[
https://issues.apache.org/jira/browse/ARTEMIS-2048?page=com.atlassian.jira.plugin.system.issuetabpanels:all-tabpanel
]
Justin Bertram resolved ARTEMIS-2048.
-------------------------------------
Resolution: Not A Bug
Suspending a process at the OS level is a unique operation that doesn't mimic a
real-world use-case (e.g. a hardware or software crash), and it's not something
I would expect a administrator to do during normal operation. Therefore, I
don't believe that issues found for this use-case merit real investigation. If
you can demonstrate an issue with a real-world use-case please re-open this
issue with an explanation and steps to reproduce. Thanks!
> JCA RA does not failover to backup until TCP connect fails
> ----------------------------------------------------------
>
> Key: ARTEMIS-2048
> URL: https://issues.apache.org/jira/browse/ARTEMIS-2048
> Project: ActiveMQ Artemis
> Issue Type: Bug
> Affects Versions: 2.6.2
> Environment: Latest Payara (Full 182)
> JDK 1.8
> Windows machine (same on 7 x64 and 10 x64)
> Reporter: Jozef Tomek
> Priority: Major
> Labels: Failover, HA, JCA, RAR
>
> In cluster configuration with HA replication and UDP broadcast discovery,
> when both master and backup are properly started and then *process for master
> node is suspended on OS level (Windows)*, Artemis JCA resource adapter
> implementation does not properly recognize live being stuck and will not
> failover to backup until the moment when TCP connections to master will start
> to get refused.
>
> If cluster connection on nodes is configured to use low enough timeouts,
> backup node is able to recognize the problem in meaningful time and become a
> live. JCA RA however will not connect to now new live for several minutes.
> It's because calls to
> {code:java}
> 1094: createConnector()
> 1096: openTransportConnection(liveConnector){code}
> in
> {code:java}
> org.apache.activemq.artemis.core.client.impl.ClientSessionFactoryImpl.createTransportConnection(){code}
>
> will not return null (which would be the signal to try to do failover) and
> thus attempt to communicate with stuck master will fail later at
> {code:java}
> 911: clientProtocolManager.checkForFailover(liveNodeID){code}
> in
> {code:java}
> org.apache.activemq.artemis.core.client.impl.ClientSessionFactoryImpl.getConnection(){code}
>
> which causes errors when trying to use connection to broker (both explicit
> usage and MDBs).
>
> Most of the time, JCA adapter eventually recognizes live not being there, do
> a failover and everything starts working again.
> Several times, with my (other) prototype app, I was however able to get
> adapter stuck in a way that, even though slave (now live) was running just
> fine, either:
> * failover happened but not for MDBs somehow - app could explicitly publish
> messages (get new usable connection from pool), but MDBs were not consuming
> from queues anymore
> * failover did not happen at all and both publishing and consuming was not
> working anymore
> For this I however don't have reliable reproduction steps yet.
> The theory about TCP connections is supported by doing telnets to suspended
> master's port.
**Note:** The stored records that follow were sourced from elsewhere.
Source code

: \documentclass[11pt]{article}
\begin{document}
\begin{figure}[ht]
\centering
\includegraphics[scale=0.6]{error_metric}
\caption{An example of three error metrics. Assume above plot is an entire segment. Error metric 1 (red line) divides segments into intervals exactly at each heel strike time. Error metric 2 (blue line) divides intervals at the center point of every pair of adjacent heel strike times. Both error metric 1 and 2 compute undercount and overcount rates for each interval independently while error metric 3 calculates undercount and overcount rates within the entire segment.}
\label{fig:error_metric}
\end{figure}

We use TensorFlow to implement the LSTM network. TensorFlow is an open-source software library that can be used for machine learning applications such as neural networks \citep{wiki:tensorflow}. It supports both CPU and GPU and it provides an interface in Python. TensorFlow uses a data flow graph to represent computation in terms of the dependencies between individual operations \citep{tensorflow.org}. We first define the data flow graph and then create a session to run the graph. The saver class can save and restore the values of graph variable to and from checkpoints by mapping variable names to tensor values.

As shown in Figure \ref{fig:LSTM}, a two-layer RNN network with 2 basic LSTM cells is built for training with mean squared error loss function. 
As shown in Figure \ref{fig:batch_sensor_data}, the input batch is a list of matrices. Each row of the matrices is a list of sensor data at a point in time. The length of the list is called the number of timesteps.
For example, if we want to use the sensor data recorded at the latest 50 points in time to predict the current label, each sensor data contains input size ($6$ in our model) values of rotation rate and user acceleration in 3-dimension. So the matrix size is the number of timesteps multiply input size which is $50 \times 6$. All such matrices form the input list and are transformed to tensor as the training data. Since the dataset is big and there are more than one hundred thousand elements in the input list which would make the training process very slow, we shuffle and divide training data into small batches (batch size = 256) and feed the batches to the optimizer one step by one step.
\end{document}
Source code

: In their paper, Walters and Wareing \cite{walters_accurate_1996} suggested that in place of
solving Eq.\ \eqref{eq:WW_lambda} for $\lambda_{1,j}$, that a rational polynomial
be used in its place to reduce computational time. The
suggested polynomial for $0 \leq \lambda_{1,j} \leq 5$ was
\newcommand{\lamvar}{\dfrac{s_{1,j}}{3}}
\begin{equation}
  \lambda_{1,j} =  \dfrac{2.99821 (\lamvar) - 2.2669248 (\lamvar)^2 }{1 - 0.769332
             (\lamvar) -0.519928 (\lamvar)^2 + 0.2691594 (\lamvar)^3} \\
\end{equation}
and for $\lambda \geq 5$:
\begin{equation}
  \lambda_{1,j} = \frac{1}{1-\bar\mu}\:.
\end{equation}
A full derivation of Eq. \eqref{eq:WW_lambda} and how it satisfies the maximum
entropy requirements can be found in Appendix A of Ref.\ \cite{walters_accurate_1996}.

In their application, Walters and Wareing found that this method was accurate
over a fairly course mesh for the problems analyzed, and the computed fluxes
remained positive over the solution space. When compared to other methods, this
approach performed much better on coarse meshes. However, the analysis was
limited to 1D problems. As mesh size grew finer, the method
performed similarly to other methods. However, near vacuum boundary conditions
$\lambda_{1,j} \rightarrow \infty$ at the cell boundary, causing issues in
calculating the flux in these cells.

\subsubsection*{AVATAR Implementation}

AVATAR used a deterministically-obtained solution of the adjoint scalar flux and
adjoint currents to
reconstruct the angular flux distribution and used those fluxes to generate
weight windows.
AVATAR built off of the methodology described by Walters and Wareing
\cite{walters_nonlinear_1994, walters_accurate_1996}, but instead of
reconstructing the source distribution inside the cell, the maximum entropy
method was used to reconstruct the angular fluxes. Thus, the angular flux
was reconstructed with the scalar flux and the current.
For several minutes after suspend, telnet can connect just
> fine and it changes exactly when I see messages in server logs about doing
> failover to backup.
>
> I've prepared small test app, having REST api to publish message to a queue
> (use included Swagger UI pages) and MDB consuming from the queue.
> On below link you can find source code of the app, scripts for creating
> master and slave brokers locally, parts of broker.xml config files with
> required config, resources required to setup Payara. Also patch tracking
> changes I've made to artemis RA & RAR projects code to make it to run in
> Payara
> [https://drive.google.com/open?id=11DNBCLKfAwttfibDw0Ckm_mVVhXP2JiR]
> (app needs "test.input" addesss+queue created beforehand, since MDB consumer
> does not create it automatically, and sets log level for
> "org.apache.activemq.artemis" to ALL)
--
This message was sent by Atlassian Jira
(v8.20.10#820010)
---------------------------------------------------------------------
To unsubscribe, e-mail: [email protected]
For additional commands, e-mail: [email protected]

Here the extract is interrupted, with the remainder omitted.